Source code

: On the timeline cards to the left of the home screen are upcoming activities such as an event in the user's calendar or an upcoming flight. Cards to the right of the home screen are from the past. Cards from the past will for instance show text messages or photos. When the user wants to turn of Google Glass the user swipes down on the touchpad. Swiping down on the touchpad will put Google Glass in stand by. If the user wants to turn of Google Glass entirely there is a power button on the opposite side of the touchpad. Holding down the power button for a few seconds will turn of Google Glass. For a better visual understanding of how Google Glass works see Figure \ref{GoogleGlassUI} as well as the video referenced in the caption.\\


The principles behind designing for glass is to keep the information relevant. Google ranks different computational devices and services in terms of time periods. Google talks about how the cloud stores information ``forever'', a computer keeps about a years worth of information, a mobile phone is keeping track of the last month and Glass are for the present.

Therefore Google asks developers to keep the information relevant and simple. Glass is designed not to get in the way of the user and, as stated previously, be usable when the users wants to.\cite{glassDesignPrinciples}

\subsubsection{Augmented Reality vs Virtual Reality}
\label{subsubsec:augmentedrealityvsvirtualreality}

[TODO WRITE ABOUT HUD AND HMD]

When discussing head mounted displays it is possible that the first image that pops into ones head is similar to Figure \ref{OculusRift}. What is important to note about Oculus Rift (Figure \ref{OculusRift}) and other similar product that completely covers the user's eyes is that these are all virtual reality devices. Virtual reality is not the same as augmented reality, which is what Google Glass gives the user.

-=-=-=-=-

(Task item)
Each line of the records belongs in the answer, reproduced exactly.

(Response below)
Source code

: On the timeline cards to the left of the home screen are upcoming activities such as an event in the user's calendar or an upcoming flight. Cards to the right of the home screen are from the past. Cards from the past will for instance show text messages or photos. When the user wants to turn of Google Glass the user swipes down on the touchpad. Swiping down on the touchpad will put Google Glass in stand by. If the user wants to turn of Google Glass entirely there is a power button on the opposite side of the touchpad. Holding down the power button for a few seconds will turn of Google Glass. For a better visual understanding of how Google Glass works see Figure \ref{GoogleGlassUI} as well as the video referenced in the caption.\\


The principles behind designing for glass is to keep the information relevant. Google ranks different computational devices and services in terms of time periods. Google talks about how the cloud stores information ``forever'', a computer keeps about a years worth of information, a mobile phone is keeping track of the last month and Glass are for the present.

Therefore Google asks developers to keep the information relevant and simple. Glass is designed not to get in the way of the user and, as stated previously, be usable when the users wants to.\cite{glassDesignPrinciples}

\subsubsection{Augmented Reality vs Virtual Reality}
\label{subsubsec:augmentedrealityvsvirtualreality}

[TODO WRITE ABOUT HUD AND HMD]

When discussing head mounted displays it is possible that the first image that pops into ones head is similar to Figure \ref{OculusRift}. What is important to note about Oculus Rift (Figure \ref{OculusRift}) and other similar product that completely covers the user's eyes is that these are all virtual reality devices. Virtual reality is not the same as augmented reality, which is what Google Glass gives the user.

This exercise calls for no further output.